• [Task directions]
Take each line of the entries below that contains "Read" and copy it.
==== Data section
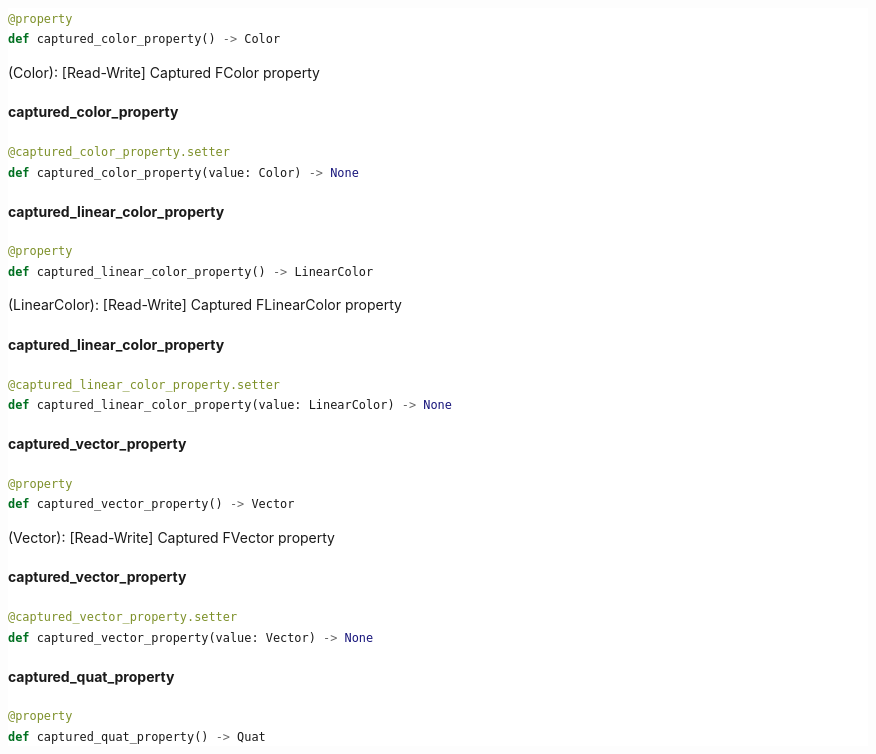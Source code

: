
 ```python
@property
def captured_color_property() -> Color
```

(Color):  [Read-Write] Captured FColor property

<a id="unreal.VariantManagerTestActor.captured_color_property"></a>

#### captured_color_property

```python
@captured_color_property.setter
def captured_color_property(value: Color) -> None
```

<a id="unreal.VariantManagerTestActor.captured_linear_color_property"></a>

#### captured_linear_color_property

```python
@property
def captured_linear_color_property() -> LinearColor
```

(LinearColor):  [Read-Write] Captured FLinearColor property

<a id="unreal.VariantManagerTestActor.captured_linear_color_property"></a>

#### captured_linear_color_property

```python
@captured_linear_color_property.setter
def captured_linear_color_property(value: LinearColor) -> None
```

<a id="unreal.VariantManagerTestActor.captured_vector_property"></a>

#### captured_vector_property

```python
@property
def captured_vector_property() -> Vector
```

(Vector):  [Read-Write] Captured FVector property

<a id="unreal.VariantManagerTestActor.captured_vector_property"></a>

#### captured_vector_property

```python
@captured_vector_property.setter
def captured_vector_property(value: Vector) -> None
```

<a id="unreal.VariantManagerTestActor.captured_quat_property"></a>

#### captured_quat_property

```python
@property
def captured_quat_property() -> Quat
```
========
• [Result for this task]
(Color):  [Read-Write] Captured FColor property
(LinearColor):  [Read-Write] Captured FLinearColor property
(Vector):  [Read-Write] Captured FVector property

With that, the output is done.